The cast is as tele-tepid as the the story. Dean "Ripley's Believe it or Not" Cain is the father suffering in the wake of his wife & daughter's death in a horrific car crash. Peri "Frazier's board operator Roz" Gilpan, who just couldn't be any more boring, is the attorney who acts like an amateur detective helping him solve what is just so not a mystery.
It does get a bit twisted when the grieving dad begins to neglect his remaining family, resulting in a justifiably angry teenage son (Landon Liboiron), in order to bond with the street racer (Shiloh Fernandez) who the grieving dad seems to like better than his own sons.
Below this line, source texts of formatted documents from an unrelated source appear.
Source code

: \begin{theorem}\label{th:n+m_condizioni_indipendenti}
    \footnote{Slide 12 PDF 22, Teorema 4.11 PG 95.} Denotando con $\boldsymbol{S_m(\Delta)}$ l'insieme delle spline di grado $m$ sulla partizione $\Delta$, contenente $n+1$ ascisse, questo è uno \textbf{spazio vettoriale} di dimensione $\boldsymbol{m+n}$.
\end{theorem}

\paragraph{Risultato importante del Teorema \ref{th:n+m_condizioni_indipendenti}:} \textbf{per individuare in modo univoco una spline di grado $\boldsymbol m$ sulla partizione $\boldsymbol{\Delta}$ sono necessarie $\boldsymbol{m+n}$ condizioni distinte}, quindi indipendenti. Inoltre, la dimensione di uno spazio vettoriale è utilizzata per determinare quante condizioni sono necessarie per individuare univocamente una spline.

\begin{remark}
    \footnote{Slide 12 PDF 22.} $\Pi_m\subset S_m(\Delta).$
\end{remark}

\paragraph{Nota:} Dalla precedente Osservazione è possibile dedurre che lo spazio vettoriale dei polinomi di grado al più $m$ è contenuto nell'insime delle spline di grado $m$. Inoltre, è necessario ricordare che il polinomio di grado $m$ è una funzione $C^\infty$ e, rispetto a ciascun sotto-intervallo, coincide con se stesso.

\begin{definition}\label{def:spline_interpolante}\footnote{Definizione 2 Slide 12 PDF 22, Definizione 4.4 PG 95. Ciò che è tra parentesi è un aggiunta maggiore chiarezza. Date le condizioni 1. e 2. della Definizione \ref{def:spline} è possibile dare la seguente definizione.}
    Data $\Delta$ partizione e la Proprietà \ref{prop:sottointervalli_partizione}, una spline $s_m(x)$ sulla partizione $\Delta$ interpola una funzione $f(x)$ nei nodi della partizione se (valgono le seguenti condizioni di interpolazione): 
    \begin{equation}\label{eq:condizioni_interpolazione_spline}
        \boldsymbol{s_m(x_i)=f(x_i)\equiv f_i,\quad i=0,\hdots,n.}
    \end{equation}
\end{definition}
As it devolves into an increasingly churchy tale of family & healing, it just gets crappier & crappier, & ends with everyone transformed into the sorts of plastic saints who pretend to exist only among the self-aggrandizers on the christian lecture circuit.
This is lowly stuff even by Hallmark Hall of Fame's current standards. But then I'm of an age to remember when Hallmark movies included such fare as the Emmy Award winning Teacher, Teacher (1969).
It starred David McCallum as a school teacher whose ruined life as an alocholic finds redemption not in self-agrandizing grief, but in tutoring a retarded teenager. The kid was played by Billy Schulman who really was retarded.
Such pioneer casting (long before Chris Barker played Corky in the series Life Goes On caused criticism at the time, many believing NBC was exploiting a retarded boy. Ironically, the mentality of people who couldn't imagine Schulman capable of making a decision in his life was exactly the mentality the story strove to correct.
McCallum turned in a performance reminiscent of but predating Francois Truffaut's Dr. Itard, the tutor of The Wild Child (L'enfant sauvage, 1970), or even Anthony Hopkin's Dr. Treves in Elephant Man (1980), these embodying angst-ridden "am I a good man or a bad man?" queries.
Co-starring was the fantastic Ozzie Davis as a janitor deeply angered by racial injustices, but even more deeply concerned for the well-being of a struggling child, & unsure of the tutor's motivations.
This was the sort of teleplay that was a tearjerker, sure, & not devoid of contrivance. But it was a presentation that nevertheless demanded careful writing, fine acting, & unflinching honesty, to find its way to a place of human dignity & quiet heroism, in no way ruined by its message about the rights & capacity of the mentally retarded for fullfilling lives.
It's too bad today's Hallmark Hall of Fame so little values its own heritage, as such great things of their past appear to be lost. By losing touch with how it could be done, & has been done, they just no longer do it well. And there really is a powerful difference between moral family entertainment & churchy smarm.